> **EXERCISE REQUIREMENTS**: Retype all of the entries that appear below, keeping them exactly as they are.

> **INFORMATION SHOWN**:
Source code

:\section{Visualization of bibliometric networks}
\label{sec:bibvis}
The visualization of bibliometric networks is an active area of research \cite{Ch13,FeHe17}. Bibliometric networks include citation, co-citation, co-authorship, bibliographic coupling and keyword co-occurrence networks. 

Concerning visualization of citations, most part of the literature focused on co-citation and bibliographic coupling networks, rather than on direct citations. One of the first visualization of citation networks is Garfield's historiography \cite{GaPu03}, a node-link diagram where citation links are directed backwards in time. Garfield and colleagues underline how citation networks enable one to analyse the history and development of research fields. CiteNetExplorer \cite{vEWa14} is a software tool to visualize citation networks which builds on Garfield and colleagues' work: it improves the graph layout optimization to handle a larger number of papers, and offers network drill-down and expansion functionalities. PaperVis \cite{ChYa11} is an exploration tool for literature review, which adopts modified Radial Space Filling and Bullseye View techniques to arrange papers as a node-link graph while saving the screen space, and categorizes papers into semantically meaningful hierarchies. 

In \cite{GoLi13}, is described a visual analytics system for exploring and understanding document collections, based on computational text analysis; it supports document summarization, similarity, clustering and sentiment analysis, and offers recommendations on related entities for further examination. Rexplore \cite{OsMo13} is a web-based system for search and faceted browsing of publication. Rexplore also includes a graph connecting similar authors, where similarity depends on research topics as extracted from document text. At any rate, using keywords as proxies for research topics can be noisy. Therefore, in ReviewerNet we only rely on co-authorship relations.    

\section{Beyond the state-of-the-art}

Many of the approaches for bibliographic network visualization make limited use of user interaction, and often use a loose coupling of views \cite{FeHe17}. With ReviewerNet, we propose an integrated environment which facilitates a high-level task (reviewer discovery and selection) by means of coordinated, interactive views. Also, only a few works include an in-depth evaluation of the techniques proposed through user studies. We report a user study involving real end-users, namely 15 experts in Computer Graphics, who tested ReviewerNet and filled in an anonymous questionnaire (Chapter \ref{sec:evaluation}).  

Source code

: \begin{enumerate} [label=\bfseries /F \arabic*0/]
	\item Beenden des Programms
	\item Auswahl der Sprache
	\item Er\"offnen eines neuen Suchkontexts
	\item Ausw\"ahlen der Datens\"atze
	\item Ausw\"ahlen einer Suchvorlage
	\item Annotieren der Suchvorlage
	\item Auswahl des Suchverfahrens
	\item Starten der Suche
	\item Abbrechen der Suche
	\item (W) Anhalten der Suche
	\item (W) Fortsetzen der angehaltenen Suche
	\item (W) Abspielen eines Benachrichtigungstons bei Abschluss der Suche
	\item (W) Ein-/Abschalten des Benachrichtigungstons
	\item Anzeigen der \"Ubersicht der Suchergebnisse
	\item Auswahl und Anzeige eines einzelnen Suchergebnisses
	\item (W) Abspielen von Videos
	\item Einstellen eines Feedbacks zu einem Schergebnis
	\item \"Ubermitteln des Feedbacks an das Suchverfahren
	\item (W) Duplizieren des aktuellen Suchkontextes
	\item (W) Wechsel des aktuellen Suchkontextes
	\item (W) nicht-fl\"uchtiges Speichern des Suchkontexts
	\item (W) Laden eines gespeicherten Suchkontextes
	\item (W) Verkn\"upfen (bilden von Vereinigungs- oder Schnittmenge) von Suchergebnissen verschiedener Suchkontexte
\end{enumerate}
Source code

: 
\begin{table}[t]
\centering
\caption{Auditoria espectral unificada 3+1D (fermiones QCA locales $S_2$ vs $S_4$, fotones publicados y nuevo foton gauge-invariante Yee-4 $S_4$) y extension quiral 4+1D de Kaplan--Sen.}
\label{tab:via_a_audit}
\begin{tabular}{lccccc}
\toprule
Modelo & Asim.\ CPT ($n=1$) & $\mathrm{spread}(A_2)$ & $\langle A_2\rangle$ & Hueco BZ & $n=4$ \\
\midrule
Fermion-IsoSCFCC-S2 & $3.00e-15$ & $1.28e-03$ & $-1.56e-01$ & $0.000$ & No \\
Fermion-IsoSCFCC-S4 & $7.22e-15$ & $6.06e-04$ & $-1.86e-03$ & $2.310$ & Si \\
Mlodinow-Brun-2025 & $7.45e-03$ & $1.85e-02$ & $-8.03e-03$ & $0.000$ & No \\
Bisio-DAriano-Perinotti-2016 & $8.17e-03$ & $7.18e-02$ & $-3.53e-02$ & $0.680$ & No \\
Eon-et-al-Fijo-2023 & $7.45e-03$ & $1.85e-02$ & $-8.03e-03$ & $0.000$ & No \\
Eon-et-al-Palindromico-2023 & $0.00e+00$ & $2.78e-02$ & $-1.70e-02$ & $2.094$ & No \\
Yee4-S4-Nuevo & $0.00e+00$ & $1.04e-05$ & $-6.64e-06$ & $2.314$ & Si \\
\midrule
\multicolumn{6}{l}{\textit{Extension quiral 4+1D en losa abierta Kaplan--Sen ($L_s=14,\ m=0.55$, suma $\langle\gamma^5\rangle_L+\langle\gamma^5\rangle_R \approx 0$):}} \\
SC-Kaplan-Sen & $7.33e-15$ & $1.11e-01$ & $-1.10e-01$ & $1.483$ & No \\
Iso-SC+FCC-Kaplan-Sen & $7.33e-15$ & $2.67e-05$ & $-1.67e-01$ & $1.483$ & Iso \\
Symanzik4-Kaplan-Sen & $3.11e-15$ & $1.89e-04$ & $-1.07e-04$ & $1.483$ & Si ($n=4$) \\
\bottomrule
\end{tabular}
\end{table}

> **RESULT OF THIS EXERCISE**:
Source code

:\section{Visualization of bibliometric networks}
\label{sec:bibvis}
The visualization of bibliometric networks is an active area of research \cite{Ch13,FeHe17}. Bibliometric networks include citation, co-citation, co-authorship, bibliographic coupling and keyword co-occurrence networks. 

Concerning visualization of citations, most part of the literature focused on co-citation and bibliographic coupling networks, rather than on direct citations. One of the first visualization of citation networks is Garfield's historiography \cite{GaPu03}, a node-link diagram where citation links are directed backwards in time. Garfield and colleagues underline how citation networks enable one to analyse the history and development of research fields. CiteNetExplorer \cite{vEWa14} is a software tool to visualize citation networks which builds on Garfield and colleagues' work: it improves the graph layout optimization to handle a larger number of papers, and offers network drill-down and expansion functionalities. PaperVis \cite{ChYa11} is an exploration tool for literature review, which adopts modified Radial Space Filling and Bullseye View techniques to arrange papers as a node-link graph while saving the screen space, and categorizes papers into semantically meaningful hierarchies. 

In \cite{GoLi13}, is described a visual analytics system for exploring and understanding document collections, based on computational text analysis; it supports document summarization, similarity, clustering and sentiment analysis, and offers recommendations on related entities for further examination. Rexplore \cite{OsMo13} is a web-based system for search and faceted browsing of publication. Rexplore also includes a graph connecting similar authors, where similarity depends on research topics as extracted from document text. At any rate, using keywords as proxies for research topics can be noisy. Therefore, in ReviewerNet we only rely on co-authorship relations.    

\section{Beyond the state-of-the-art}

Many of the approaches for bibliographic network visualization make limited use of user interaction, and often use a loose coupling of views \cite{FeHe17}. With ReviewerNet, we propose an integrated environment which facilitates a high-level task (reviewer discovery and selection) by means of coordinated, interactive views. Also, only a few works include an in-depth evaluation of the techniques proposed through user studies. We report a user study involving real end-users, namely 15 experts in Computer Graphics, who tested ReviewerNet and filled in an anonymous questionnaire (Chapter \ref{sec:evaluation}).  

Source code

: \begin{enumerate} [label=\bfseries /F \arabic*0/]
	\item Beenden des Programms
	\item Auswahl der Sprache
	\item Er\"offnen eines neuen Suchkontexts
	\item Ausw\"ahlen der Datens\"atze
	\item Ausw\"ahlen einer Suchvorlage
	\item Annotieren der Suchvorlage
	\item Auswahl des Suchverfahrens
	\item Starten der Suche
	\item Abbrechen der Suche
	\item (W) Anhalten der Suche
	\item (W) Fortsetzen der angehaltenen Suche
	\item (W) Abspielen eines Benachrichtigungstons bei Abschluss der Suche
	\item (W) Ein-/Abschalten des Benachrichtigungstons
	\item Anzeigen der \"Ubersicht der Suchergebnisse
	\item Auswahl und Anzeige eines einzelnen Suchergebnisses
	\item (W) Abspielen von Videos
	\item Einstellen eines Feedbacks zu einem Schergebnis
	\item \"Ubermitteln des Feedbacks an das Suchverfahren
	\item (W) Duplizieren des aktuellen Suchkontextes
	\item (W) Wechsel des aktuellen Suchkontextes
	\item (W) nicht-fl\"uchtiges Speichern des Suchkontexts
	\item (W) Laden eines gespeicherten Suchkontextes
	\item (W) Verkn\"upfen (bilden von Vereinigungs- oder Schnittmenge) von Suchergebnissen verschiedener Suchkontexte
\end{enumerate}
Source code

: 
\begin{table}[t]
\centering
\caption{Auditoria espectral unificada 3+1D (fermiones QCA locales $S_2$ vs $S_4$, fotones publicados y nuevo foton gauge-invariante Yee-4 $S_4$) y extension quiral 4+1D de Kaplan--Sen.}
\label{tab:via_a_audit}
\begin{tabular}{lccccc}
\toprule
Modelo & Asim.\ CPT ($n=1$) & $\mathrm{spread}(A_2)$ & $\langle A_2\rangle$ & Hueco BZ & $n=4$ \\
\midrule
Fermion-IsoSCFCC-S2 & $3.00e-15$ & $1.28e-03$ & $-1.56e-01$ & $0.000$ & No \\
Fermion-IsoSCFCC-S4 & $7.22e-15$ & $6.06e-04$ & $-1.86e-03$ & $2.310$ & Si \\
Mlodinow-Brun-2025 & $7.45e-03$ & $1.85e-02$ & $-8.03e-03$ & $0.000$ & No \\
Bisio-DAriano-Perinotti-2016 & $8.17e-03$ & $7.18e-02$ & $-3.53e-02$ & $0.680$ & No \\
Eon-et-al-Fijo-2023 & $7.45e-03$ & $1.85e-02$ & $-8.03e-03$ & $0.000$ & No \\
Eon-et-al-Palindromico-2023 & $0.00e+00$ & $2.78e-02$ & $-1.70e-02$ & $2.094$ & No \\
Yee4-S4-Nuevo & $0.00e+00$ & $1.04e-05$ & $-6.64e-06$ & $2.314$ & Si \\
\midrule
\multicolumn{6}{l}{\textit{Extension quiral 4+1D en losa abierta Kaplan--Sen ($L_s=14,\ m=0.55$, suma $\langle\gamma^5\rangle_L+\langle\gamma^5\rangle_R \approx 0$):}} \\
SC-Kaplan-Sen & $7.33e-15$ & $1.11e-01$ & $-1.10e-01$ & $1.483$ & No \\
Iso-SC+FCC-Kaplan-Sen & $7.33e-15$ & $2.67e-05$ & $-1.67e-01$ & $1.483$ & Iso \\
Symanzik4-Kaplan-Sen & $3.11e-15$ & $1.89e-04$ & $-1.07e-04$ & $1.483$ & Si ($n=4$) \\
\bottomrule
\end{tabular}
\end{table}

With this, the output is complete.